▸ EXERCISE AIM
Each entry, from beginning to end, is to be transcribed verbatim.
*** Opening of DATASET CONTENT ***
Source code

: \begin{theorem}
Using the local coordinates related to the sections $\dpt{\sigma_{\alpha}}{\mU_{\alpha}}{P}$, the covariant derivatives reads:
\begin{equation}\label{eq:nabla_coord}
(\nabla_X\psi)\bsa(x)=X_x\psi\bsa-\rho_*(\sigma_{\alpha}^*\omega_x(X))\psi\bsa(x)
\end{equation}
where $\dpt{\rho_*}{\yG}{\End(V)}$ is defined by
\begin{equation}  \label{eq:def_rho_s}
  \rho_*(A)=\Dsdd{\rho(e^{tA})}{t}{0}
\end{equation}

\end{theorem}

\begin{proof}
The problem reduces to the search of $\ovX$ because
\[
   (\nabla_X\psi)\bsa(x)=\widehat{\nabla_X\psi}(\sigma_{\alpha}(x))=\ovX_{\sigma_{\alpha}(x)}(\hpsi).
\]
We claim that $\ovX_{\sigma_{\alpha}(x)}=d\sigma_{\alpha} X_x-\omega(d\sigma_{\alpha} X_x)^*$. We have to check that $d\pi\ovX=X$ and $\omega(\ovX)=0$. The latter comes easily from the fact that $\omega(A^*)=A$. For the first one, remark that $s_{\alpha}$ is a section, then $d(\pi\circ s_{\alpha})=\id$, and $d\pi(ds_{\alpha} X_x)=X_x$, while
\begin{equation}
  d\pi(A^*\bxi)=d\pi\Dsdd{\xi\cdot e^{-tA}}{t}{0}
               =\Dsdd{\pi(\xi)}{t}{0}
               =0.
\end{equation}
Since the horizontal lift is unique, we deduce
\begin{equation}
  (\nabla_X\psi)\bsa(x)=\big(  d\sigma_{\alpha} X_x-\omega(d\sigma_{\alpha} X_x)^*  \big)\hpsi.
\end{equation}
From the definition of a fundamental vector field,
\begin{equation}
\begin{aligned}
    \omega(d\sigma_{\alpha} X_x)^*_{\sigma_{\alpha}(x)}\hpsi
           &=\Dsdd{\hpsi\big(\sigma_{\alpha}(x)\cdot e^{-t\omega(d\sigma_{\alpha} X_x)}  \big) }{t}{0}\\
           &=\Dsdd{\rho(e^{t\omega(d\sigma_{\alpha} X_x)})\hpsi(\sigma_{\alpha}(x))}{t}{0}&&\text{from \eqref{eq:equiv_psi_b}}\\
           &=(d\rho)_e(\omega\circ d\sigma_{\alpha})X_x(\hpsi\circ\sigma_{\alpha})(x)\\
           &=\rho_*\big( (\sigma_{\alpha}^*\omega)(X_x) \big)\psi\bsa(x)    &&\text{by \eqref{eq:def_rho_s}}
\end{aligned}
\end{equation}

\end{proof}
*** Close of DATASET CONTENT ***
▸ WRITTEN RESPONSE
Source code

: \begin{theorem}
Using the local coordinates related to the sections $\dpt{\sigma_{\alpha}}{\mU_{\alpha}}{P}$, the covariant derivatives reads:
\begin{equation}\label{eq:nabla_coord}
(\nabla_X\psi)\bsa(x)=X_x\psi\bsa-\rho_*(\sigma_{\alpha}^*\omega_x(X))\psi\bsa(x)
\end{equation}
where $\dpt{\rho_*}{\yG}{\End(V)}$ is defined by
\begin{equation}  \label{eq:def_rho_s}
  \rho_*(A)=\Dsdd{\rho(e^{tA})}{t}{0}
\end{equation}

\end{theorem}

\begin{proof}
The problem reduces to the search of $\ovX$ because
\[
   (\nabla_X\psi)\bsa(x)=\widehat{\nabla_X\psi}(\sigma_{\alpha}(x))=\ovX_{\sigma_{\alpha}(x)}(\hpsi).
\]
We claim that $\ovX_{\sigma_{\alpha}(x)}=d\sigma_{\alpha} X_x-\omega(d\sigma_{\alpha} X_x)^*$. We have to check that $d\pi\ovX=X$ and $\omega(\ovX)=0$. The latter comes easily from the fact that $\omega(A^*)=A$. For the first one, remark that $s_{\alpha}$ is a section, then $d(\pi\circ s_{\alpha})=\id$, and $d\pi(ds_{\alpha} X_x)=X_x$, while
\begin{equation}
  d\pi(A^*\bxi)=d\pi\Dsdd{\xi\cdot e^{-tA}}{t}{0}
               =\Dsdd{\pi(\xi)}{t}{0}
               =0.
\end{equation}
Since the horizontal lift is unique, we deduce
\begin{equation}
  (\nabla_X\psi)\bsa(x)=\big(  d\sigma_{\alpha} X_x-\omega(d\sigma_{\alpha} X_x)^*  \big)\hpsi.
\end{equation}
From the definition of a fundamental vector field,
\begin{equation}
\begin{aligned}
    \omega(d\sigma_{\alpha} X_x)^*_{\sigma_{\alpha}(x)}\hpsi
           &=\Dsdd{\hpsi\big(\sigma_{\alpha}(x)\cdot e^{-t\omega(d\sigma_{\alpha} X_x)}  \big) }{t}{0}\\
           &=\Dsdd{\rho(e^{t\omega(d\sigma_{\alpha} X_x)})\hpsi(\sigma_{\alpha}(x))}{t}{0}&&\text{from \eqref{eq:equiv_psi_b}}\\
           &=(d\rho)_e(\omega\circ d\sigma_{\alpha})X_x(\hpsi\circ\sigma_{\alpha})(x)\\
           &=\rho_*\big( (\sigma_{\alpha}^*\omega)(X_x) \big)\psi\bsa(x)    &&\text{by \eqref{eq:def_rho_s}}
\end{aligned}
\end{equation}

\end{proof}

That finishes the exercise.